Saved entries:
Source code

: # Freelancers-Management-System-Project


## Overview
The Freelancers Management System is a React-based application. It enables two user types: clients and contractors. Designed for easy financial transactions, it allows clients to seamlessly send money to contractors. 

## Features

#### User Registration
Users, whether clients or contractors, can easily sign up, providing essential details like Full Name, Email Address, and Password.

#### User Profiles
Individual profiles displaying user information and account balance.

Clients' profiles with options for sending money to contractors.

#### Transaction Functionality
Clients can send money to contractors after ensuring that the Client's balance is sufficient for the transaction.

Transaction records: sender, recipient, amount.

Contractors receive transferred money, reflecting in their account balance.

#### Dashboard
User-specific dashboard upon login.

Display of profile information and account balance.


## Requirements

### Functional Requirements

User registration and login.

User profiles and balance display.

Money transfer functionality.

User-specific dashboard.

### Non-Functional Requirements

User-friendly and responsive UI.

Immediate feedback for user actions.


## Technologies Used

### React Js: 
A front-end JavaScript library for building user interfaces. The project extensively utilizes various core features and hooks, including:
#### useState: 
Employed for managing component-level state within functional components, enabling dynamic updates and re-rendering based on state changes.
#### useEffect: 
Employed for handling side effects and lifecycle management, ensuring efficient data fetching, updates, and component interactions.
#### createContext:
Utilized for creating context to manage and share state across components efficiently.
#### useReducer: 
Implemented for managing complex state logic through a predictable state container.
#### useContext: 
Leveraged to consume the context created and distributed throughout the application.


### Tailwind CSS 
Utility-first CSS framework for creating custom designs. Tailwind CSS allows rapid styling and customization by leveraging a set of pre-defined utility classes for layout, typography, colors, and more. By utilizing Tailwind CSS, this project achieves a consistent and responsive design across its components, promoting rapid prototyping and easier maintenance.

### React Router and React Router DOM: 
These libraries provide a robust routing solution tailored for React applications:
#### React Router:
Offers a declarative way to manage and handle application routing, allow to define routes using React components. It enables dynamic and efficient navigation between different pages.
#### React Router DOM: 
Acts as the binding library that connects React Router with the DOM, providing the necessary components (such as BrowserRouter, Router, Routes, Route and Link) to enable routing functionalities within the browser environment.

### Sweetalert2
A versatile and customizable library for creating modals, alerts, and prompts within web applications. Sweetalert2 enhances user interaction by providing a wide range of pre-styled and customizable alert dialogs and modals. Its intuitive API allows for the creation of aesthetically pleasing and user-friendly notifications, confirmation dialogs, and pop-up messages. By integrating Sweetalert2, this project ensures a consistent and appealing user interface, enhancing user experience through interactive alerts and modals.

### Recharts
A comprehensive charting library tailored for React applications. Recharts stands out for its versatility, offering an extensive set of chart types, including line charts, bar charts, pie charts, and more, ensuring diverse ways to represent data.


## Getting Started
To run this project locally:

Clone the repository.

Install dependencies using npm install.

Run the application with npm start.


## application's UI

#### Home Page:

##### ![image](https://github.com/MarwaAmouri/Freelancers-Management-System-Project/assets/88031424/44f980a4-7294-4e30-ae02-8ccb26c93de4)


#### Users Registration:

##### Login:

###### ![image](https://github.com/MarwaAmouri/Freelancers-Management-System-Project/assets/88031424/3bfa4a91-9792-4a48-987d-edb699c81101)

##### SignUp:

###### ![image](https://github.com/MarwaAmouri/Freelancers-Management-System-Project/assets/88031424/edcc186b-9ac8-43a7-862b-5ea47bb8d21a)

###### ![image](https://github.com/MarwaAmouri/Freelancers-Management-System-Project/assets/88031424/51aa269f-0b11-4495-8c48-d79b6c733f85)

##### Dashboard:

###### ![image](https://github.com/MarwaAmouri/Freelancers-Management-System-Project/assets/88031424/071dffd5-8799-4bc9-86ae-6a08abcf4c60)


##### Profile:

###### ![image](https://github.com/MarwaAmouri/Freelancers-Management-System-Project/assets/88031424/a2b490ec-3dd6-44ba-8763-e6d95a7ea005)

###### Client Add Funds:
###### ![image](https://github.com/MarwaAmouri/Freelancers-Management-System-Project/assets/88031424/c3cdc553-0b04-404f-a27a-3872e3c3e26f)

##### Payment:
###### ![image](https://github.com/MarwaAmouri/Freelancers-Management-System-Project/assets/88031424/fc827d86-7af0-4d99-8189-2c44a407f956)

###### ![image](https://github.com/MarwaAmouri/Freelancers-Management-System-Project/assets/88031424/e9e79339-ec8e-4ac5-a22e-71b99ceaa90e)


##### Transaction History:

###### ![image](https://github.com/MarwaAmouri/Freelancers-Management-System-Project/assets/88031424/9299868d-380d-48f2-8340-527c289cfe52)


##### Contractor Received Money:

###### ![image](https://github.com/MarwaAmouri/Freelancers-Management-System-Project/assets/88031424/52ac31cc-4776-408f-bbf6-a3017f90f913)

▶ Exercise requirements: Among the entries above, how many lines contain the string "more"? Write the number alone.

▶ Worked solution: 2